- _Information provided_:
============

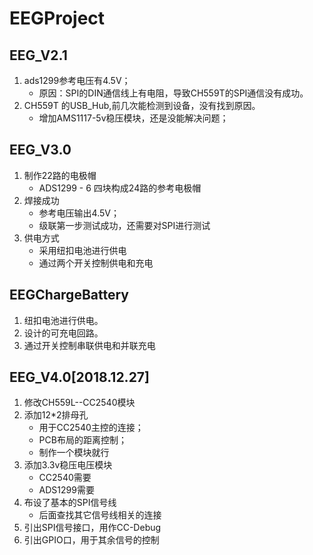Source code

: # EEGProject
## EEG_V2.1
1. ads1299参考电压有4.5V；
    + 原因：SPI的DIN通信线上有电阻，导致CH559T的SPI通信没有成功。
2. CH559T 的USB_Hub,前几次能检测到设备，没有找到原因。
    + 增加AMS1117-5v稳压模块，还是没能解决问题；
## EEG_V3.0
1. 制作22路的电极帽
     + ADS1299 - 6 四块构成24路的参考电极帽
2. 焊接成功
    + 参考电压输出4.5V；
    + 级联第一步测试成功，还需要对SPI进行测试
3. 供电方式
    + 采用纽扣电池进行供电
    + 通过两个开关控制供电和充电
## EEGChargeBattery
1. 纽扣电池进行供电。
2. 设计的可充电回路。
3. 通过开关控制串联供电和并联充电

## EEG_V4.0[2018.12.27]

1. 修改CH559L--CC2540模块
2. 添加12*2排母孔
   + 用于CC2540主控的连接；
   + PCB布局的距离控制；
   + 制作一个模块就行
3. 添加3.3v稳压电压模块
   + CC2540需要
   + ADS1299需要
4. 布设了基本的SPI信号线
   + 后面查找其它信号线相关的连接
5. 引出SPI信号接口，用作CC-Debug
6. 引出GPIO口，用于其余信号的控制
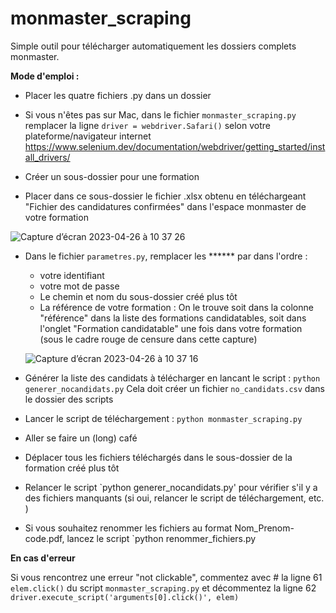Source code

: # monmaster_scraping

Simple outil pour télécharger automatiquement les dossiers complets monmaster.

**Mode d'emploi :**
- Placer les quatre fichiers .py dans un dossier
- Si vous n'êtes pas sur Mac, dans le fichier `monmaster_scraping.py` remplacer la ligne `driver = webdriver.Safari()` selon votre plateforme/navigateur internet 
https://www.selenium.dev/documentation/webdriver/getting_started/install_drivers/

- Créer un sous-dossier pour une formation
- Placer dans ce sous-dossier le fichier .xlsx obtenu en téléchargeant "Fichier des candidatures confirmées" dans l'espace monmaster de votre formation

![Capture d’écran 2023-04-26 à 10 37 26](https://user-images.githubusercontent.com/386604/234519453-a9e93deb-6749-436a-bf8c-e8ec64fe6742.png)

- Dans le fichier `parametres.py`, remplacer les ****** par dans l'ordre :
  - votre identifiant
  - votre mot de passe
  - Le chemin et nom du sous-dossier créé plus tôt
  - La référence de votre formation : On le trouve soit dans la colonne "référence" dans la liste des formations candidatables, soit dans l'onglet "Formation candidatable" une fois dans votre formation (sous le cadre rouge de censure dans cette capture)
  
  ![Capture d’écran 2023-04-26 à 10 37 16](https://user-images.githubusercontent.com/386604/234519377-5ec5ff02-0982-4bc5-900f-cf39197927c2.png)

- Générer la liste des candidats à télécharger en lancant le script : `python generer_nocandidats.py` Cela doit créer un fichier `no_candidats.csv` dans le dossier des scripts

- Lancer le script de téléchargement : `python monmaster_scraping.py`
- Aller se faire un (long) café 
- Déplacer tous les fichiers téléchargés dans le sous-dossier de la formation créé plus tôt
- Relancer le script `python generer_nocandidats.py' pour vérifier s'il y a des fichiers manquants (si oui, relancer le script de téléchargement, etc. )
- Si vous souhaitez renommer les fichiers au format Nom_Prenom-code.pdf, lancez le script `python renommer_fichiers.py

**En cas d'erreur**

Si vous rencontrez une erreur "not clickable", commentez avec # la ligne 61 `elem.click()` du script `monmaster_scraping.py` et décommentez la ligne 62 `driver.execute_script('arguments[0].click()', elem)`
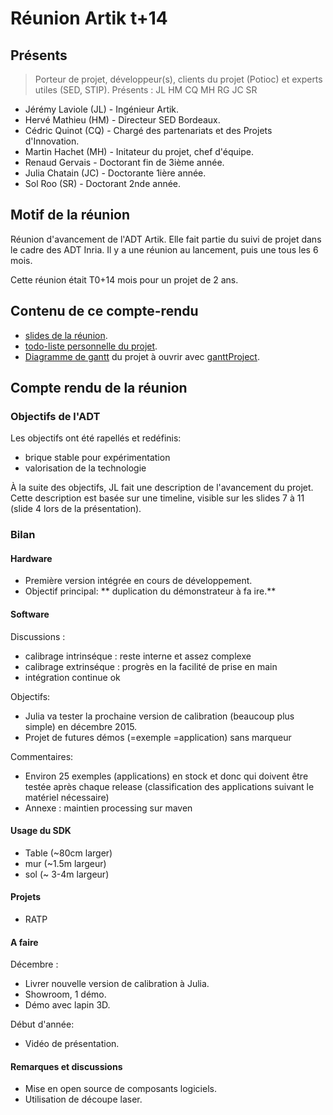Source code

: # Réunion Artik t+14

## Présents

> Porteur de projet, développeur(s), clients du projet (Potioc) et experts utiles (SED, STIP).
Présents : JL HM CQ MH RG JC SR

* Jérémy Laviole (JL) - Ingénieur Artik.
* Hervé Mathieu (HM) - Directeur SED Bordeaux.
* Cédric Quinot (CQ) - Chargé des partenariats et des Projets d'Innovation.
* Martin Hachet (MH) - Initateur du projet, chef d'équipe.
* Renaud Gervais - Doctorant fin de 3ième année.
* Julia Chatain (JC) - Doctorante 1ière année.
* Sol Roo (SR) - Doctorant 2nde année.


## Motif de la réunion
Réunion d'avancement de l'ADT Artik. Elle
fait partie du suivi de projet dans le cadre des ADT Inria. Il y a une réunion au lancement, puis une tous les 6 mois.

Cette réunion était  T0+14 mois pour un projet de 2 ans.

## Contenu de ce compte-rendu

* [slides de la réunion](presentation.pdf).
* [todo-liste personnelle du projet](todo-papart.html).
* [Diagramme de gantt](papart.xml) du projet à ouvrir avec [ganttProject](http://www.ganttproject.biz/).

## Compte rendu de la réunion


### Objectifs de l'ADT


Les objectifs ont été rapellés et redéfinis:

* brique stable pour expérimentation
* valorisation de la technologie

À la suite des objectifs, JL fait une description de l'avancement du projet.
Cette description est basée sur une timeline, visible sur les slides 7 à 11
(slide 4 lors de la présentation).

### Bilan

####  Hardware

* Première version intégrée en cours de développement.
* Objectif principal: ** duplication du démonstrateur à fa ire.**


#### Software

Discussions :

* calibrage intrinséque : reste interne et assez complexe
* calibrage extrinséque : progrès en la facilité de prise en main
* intégration continue ok

Objectifs:

* Julia va tester la prochaine version de calibration (beaucoup plus simple) en décembre 2015.
* Projet de futures démos (=exemple =application) sans marqueur

Commentaires:
* Environ 25 exemples (applications) en stock et donc qui doivent être testée après chaque release (classification des applications suivant le matériel nécessaire)
* Annexe : maintien processing sur maven

#### Usage du SDK

* Table (~80cm larger)
* mur (~1.5m largeur)
* sol (~ 3-4m largeur)

#### Projets

* RATP


#### A faire

Décembre :
* Livrer nouvelle version de calibration à Julia.
* Showroom, 1 démo.
* Démo avec lapin 3D.

Début d'année:
* Vidéo de présentation.

#### Remarques et discussions
* Mise en open source de composants logiciels.
* Utilisation de découpe laser.
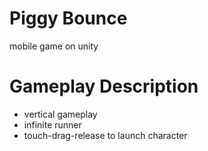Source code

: # Piggy Bounce
 mobile game on unity 

 # Gameplay Description 
  * vertical gameplay
  * infinite runner
  * touch-drag-release to launch character
  
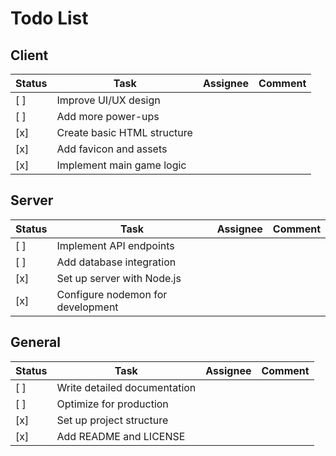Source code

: # Todo List

## Client

| Status | Task                        | Assignee | Comment |
| ------ | --------------------------- | -------- | ------- |
| [ ]    | Improve UI/UX design        |          |         |
| [ ]    | Add more power-ups          |          |         |
| [x]    | Create basic HTML structure |          |         |
| [x]    | Add favicon and assets      |          |         |
| [x]    | Implement main game logic   |          |         |

## Server

| Status | Task                              | Assignee | Comment |
| ------ | --------------------------------- | -------- | ------- |
| [ ]    | Implement API endpoints           |          |         |
| [ ]    | Add database integration          |          |         |
| [x]    | Set up server with Node.js        |          |         |
| [x]    | Configure nodemon for development |          |         |

## General

| Status | Task                         | Assignee | Comment |
| ------ | ---------------------------- | -------- | ------- |
| [ ]    | Write detailed documentation |          |         |
| [ ]    | Optimize for production      |          |         |
| [x]    | Set up project structure     |          |         |
| [x]    | Add README and LICENSE       |          |         |
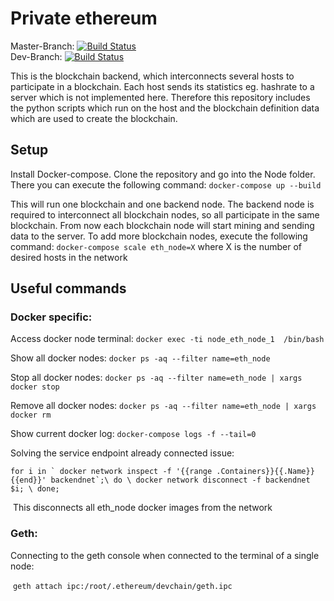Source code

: # Private ethereum

Master-Branch: [![Build Status](https://travis-ci.org/BPChain/private-ethereum.svg?branch=master)](https://travis-ci.org/BPChain/private-ethereum) <br />
Dev-Branch: [![Build Status](https://travis-ci.org/BPChain/private-ethereumr.svg?branch=dev)](https://travis-ci.org/BPChain/private-ethereum)  <br />


This is the blockchain backend, which interconnects several hosts to participate in a blockchain. Each host sends its statistics eg. hashrate to a server which is not implemented here.
Therefore this repository includes the python scripts which run on the host and the blockchain definition data which are used to create the blockchain.

## Setup
Install Docker-compose.
Clone the repository and go into the Node folder. There you can execute the following command: `docker-compose up --build`

This will run one blockchain and one backend node. The backend node is required to interconnect all blockchain nodes, so all participate in the same blockchain.
From now each blockchain node will start mining and sending data to the server. To add more blockchain nodes, execute the following command: `docker-compose scale eth_node=X` where X is the number of desired hosts in the network

## Useful commands

### Docker specific:

Access docker node terminal: ``docker exec -ti node_eth_node_1  /bin/bash``

Show all docker nodes: ``docker ps -aq --filter name=eth_node``

Stop all docker nodes: ``docker ps -aq --filter name=eth_node | xargs docker stop``

Remove all docker nodes: ``docker ps -aq --filter name=eth_node | xargs docker rm``

Show current docker log: ``docker-compose logs -f --tail=0``


Solving the service endpoint already connected issue: 

``for i in ` docker network inspect -f '{{range .Containers}}{{.Name}} {{end}}' backendnet`;\
  do \
     docker network disconnect -f backendnet $i; \
  done;
  ``
  
  This disconnects all eth_node docker images from the network
  
  ### Geth:
  
  Connecting to the geth console when connected to the terminal of a single node:
  
  ``geth attach ipc:/root/.ethereum/devchain/geth.ipc``

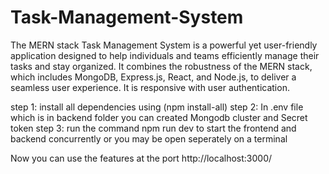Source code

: # Task-Management-System
The MERN stack Task Management System is a powerful yet user-friendly application designed to help individuals and teams efficiently manage their tasks and stay organized. It combines the robustness of the MERN stack, which includes MongoDB, Express.js, React, and Node.js, to deliver a seamless user experience. It is responsive with user authentication.

step 1: install all dependencies using (npm install-all)
step 2: In .env file which is in backend folder you can created Mongodb cluster and Secret token
step 3: run the command npm run dev to start the frontend and backend concurrently or you may be open seperately on a terminal

Now you can use the features at the port http://localhost:3000/
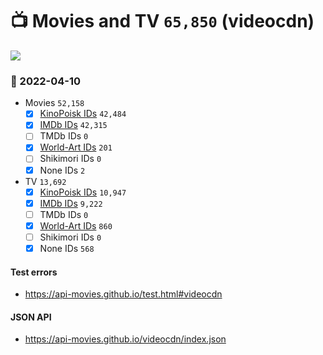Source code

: # :tv: Movies and TV `65,850` (videocdn)

<a href="https://API-Movies.github.io"><img src="https://API-Movies.github.io/banner.png?cache"></a>

### :date: 2022-04-10
- Movies `52,158`
  - [x] <a href="https://API-Movies.github.io/videocdn/movie_kinopoisk_ids.json">KinoPoisk IDs</a> `42,484`
  - [x] <a href="https://API-Movies.github.io/videocdn/movie_imdb_ids.json">IMDb IDs</a> `42,315`
  - [ ] TMDb IDs `0`
  - [x] <a href="https://API-Movies.github.io/videocdn/movie_world_art_ids.json">World-Art IDs</a> `201`
  - [ ] Shikimori IDs `0`
  - [x] None IDs `2`
- TV `13,692`
  - [x] <a href="https://API-Movies.github.io/videocdn/tv_kinopoisk_ids.json">KinoPoisk IDs</a> `10,947`
  - [x] <a href="https://API-Movies.github.io/videocdn/tv_imdb_ids.json">IMDb IDs</a> `9,222`
  - [ ] TMDb IDs `0`
  - [x] <a href="https://API-Movies.github.io/videocdn/tv_world_art_ids.json">World-Art IDs</a> `860`
  - [ ] Shikimori IDs `0`
  - [x] None IDs `568`
#### Test errors
- <a href='https://api-movies.github.io/test.html#videocdn'>https://api-movies.github.io/test.html#videocdn</a>
#### JSON API
- <a href='https://api-movies.github.io/videocdn/index.json'>https://api-movies.github.io/videocdn/index.json</a>
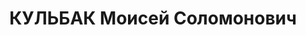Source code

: ---
title: КУЛЬБАК Моисей Соломонович
description: "Род. в 1890, г. Сморгонь, еврей, обр.: среднее. Проживал: Минск, 2-й\
  \ Оконный пер. 4б, кв. 1. Писатель, Союз писателей БССР \n  Арестован 11.09.1937.\
  \ Обв. по ст. 63-1, 70, 76 УК БССР - член к/р троцкистско-тер.орг., связь с польскими\
  \ разведорганами. Приговор: ВК ВС СССР, 28.10.1938 – ВМН с конфискацией имущества.\
  \ Расстрелян 29.10.1937, Минск. \n  Реабилитирован ВК ВС СССР 15.12.1956"
---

============

- _Your goal_:
Say how many lines in this listing hold the string "avancement", giving the count and nothing more.

- _Finished exercise_:
2